Wolfgang Amadeus Mozart / Konzert für Klavier und Orchester d-Moll KV 466

Dmitri Schostakowitsch / Sinfonie Nr. 10 e-Moll op. 93

Symphoniker Hamburg
Han-Na Chang / Dirigentin

Boris Giltburg / Klavier

Laeiszhalle, Großer Saal, 30. Januar 2025

 von Jörn Schmidt

Vor der Pause war die Welt noch in Ordnung. Obwohl düster und dramatisch angehaucht, quasi als Einstimmung auf das Hauptwerk, verbreitete Boris Giltburg mit seiner Lesart von Mozarts Klavierkonzert Nr. 20 bereits eingangs liebevoll Hoffnung auf ein Happy End.

Das Publikum lauschte gebannt. Kaum Husten. Keine Gespräche. Gut, jemand hatte sein Getränk in den Saal geschmuggelt und zuweilen daran genippt. Aber, es hat niemand zwischen den Sätzen applaudiert. Mozartgenuss pur.

Boris Giltburg © Sasha Gusov

Dann aber, bei der 10. Sinfonie von Dmitri Schostakowitsch: Applaus nach dem 1. Satz Moderato. Andere Zuschauer schritten ein, wollten dem Applaus Einhalt gebieten. Nütze alles nichts. Nach dem Allegro: Erneut Applaus. Und nach dem Allegretto? Genau…

Aber wenn es doch so begeisternd war, wird mir mancher entgegen, warum sollte ich dann an mich halten? Die Künstler freuen sich doch bestimmt, wenn ich meine Gefühle mitteile? Nun, zumindest beim letzten Argument möchte ich widersprechen.

Zur Begründung hilft ein Blick ins Programmheft. Schostakowitsch, das ist „Angst in  Tönen“, wie Verena Großkreutz wunderbar getitelt hat. Es war die Angst des Komponisten in einer Diktatur, die kritische  Stimmen mit dem Tod bestraft.

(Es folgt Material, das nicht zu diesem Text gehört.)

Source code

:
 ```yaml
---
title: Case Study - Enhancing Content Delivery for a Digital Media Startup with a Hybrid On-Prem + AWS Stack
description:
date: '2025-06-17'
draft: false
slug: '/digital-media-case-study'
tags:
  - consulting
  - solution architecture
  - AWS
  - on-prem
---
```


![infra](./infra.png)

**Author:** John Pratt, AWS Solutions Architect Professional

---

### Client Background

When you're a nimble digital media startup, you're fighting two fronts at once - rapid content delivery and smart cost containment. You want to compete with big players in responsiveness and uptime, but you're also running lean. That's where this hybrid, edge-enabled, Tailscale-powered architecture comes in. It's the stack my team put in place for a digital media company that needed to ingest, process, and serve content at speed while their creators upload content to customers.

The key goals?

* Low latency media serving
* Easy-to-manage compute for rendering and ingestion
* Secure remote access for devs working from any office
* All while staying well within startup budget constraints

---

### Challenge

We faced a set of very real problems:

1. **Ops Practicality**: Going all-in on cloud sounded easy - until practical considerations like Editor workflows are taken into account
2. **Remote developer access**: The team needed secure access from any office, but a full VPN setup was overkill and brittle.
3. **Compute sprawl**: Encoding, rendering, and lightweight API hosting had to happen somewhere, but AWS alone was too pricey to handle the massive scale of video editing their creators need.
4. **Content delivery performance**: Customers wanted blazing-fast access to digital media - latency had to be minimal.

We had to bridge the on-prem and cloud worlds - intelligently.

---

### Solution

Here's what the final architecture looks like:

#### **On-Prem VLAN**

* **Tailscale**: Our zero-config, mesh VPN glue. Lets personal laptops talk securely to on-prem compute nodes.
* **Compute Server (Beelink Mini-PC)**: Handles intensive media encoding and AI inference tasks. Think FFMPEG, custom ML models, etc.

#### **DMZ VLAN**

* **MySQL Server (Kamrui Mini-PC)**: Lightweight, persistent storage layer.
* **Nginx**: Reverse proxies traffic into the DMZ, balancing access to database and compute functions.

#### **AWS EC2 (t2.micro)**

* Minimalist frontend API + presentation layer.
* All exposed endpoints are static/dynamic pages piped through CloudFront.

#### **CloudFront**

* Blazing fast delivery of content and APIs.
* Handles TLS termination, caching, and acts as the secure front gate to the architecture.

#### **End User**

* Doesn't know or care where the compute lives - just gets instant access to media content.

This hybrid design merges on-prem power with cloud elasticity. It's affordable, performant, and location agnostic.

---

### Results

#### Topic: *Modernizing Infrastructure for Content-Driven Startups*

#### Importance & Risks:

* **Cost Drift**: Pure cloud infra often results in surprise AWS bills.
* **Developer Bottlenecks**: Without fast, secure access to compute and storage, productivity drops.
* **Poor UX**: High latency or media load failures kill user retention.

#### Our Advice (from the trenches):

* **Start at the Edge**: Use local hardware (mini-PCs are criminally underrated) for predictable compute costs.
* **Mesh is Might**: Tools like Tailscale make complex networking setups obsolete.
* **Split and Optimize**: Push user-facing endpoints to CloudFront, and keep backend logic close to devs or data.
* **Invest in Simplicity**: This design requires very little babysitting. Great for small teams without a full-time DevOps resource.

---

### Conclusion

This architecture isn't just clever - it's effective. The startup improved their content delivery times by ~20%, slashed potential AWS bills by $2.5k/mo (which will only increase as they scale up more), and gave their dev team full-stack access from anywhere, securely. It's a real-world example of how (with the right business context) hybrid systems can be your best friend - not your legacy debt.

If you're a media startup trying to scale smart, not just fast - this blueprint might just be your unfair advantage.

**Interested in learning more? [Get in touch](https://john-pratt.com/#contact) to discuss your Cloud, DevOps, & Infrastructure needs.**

Diese Angst ging so tief, sie machte den Komponisten krank. Finanzielle Einbußen bescherte ihm seine Arbeit auch. In der Sowjetunion gab es zeitweise ein Aufführungsverbot. Auch seine Lehrämter wurden ihm entzogen. Wie sich das anfühlt, darüber hat Julian Barnes einen großartigen kleinen Roman geschrieben. „Der Lärm der Zeit“ heißt das Buch.

Eine Episode beschreibt, dass Schostakowitsch zuweilen im Anzug schlief. Warum? Wenn man schon nachts verhaftet wird, dann möchte man nicht im Schlafanzug abgeführt werden. Das gibt keine schönen Bilder. Diese Angst hört und spürt man vom ersten Ton an. Wer es nicht herausgehört hat, hätte es im Programmheft lesen können:

Im mächtigen, finsteren ersten Satz brodelt es gefährlich, trotz moderatem Tempo. Die Kantilenen der Soloinstrumente kreisen: skeptisch, ziellos, traurig offenbaren sie Gefühle der Einsamkeit und des Leidens. Innere Unruhe ist durchgehend spürbar, wächst, kulminiert in grellen, dissonanten, insistierenden Verläufen samt militärischen Marschtrommeln, bis alles wieder in der Depression versinkt.“

Wenn Ihnen jemand so sein Schicksal schildert, würden Sie dann johlen und klatschen?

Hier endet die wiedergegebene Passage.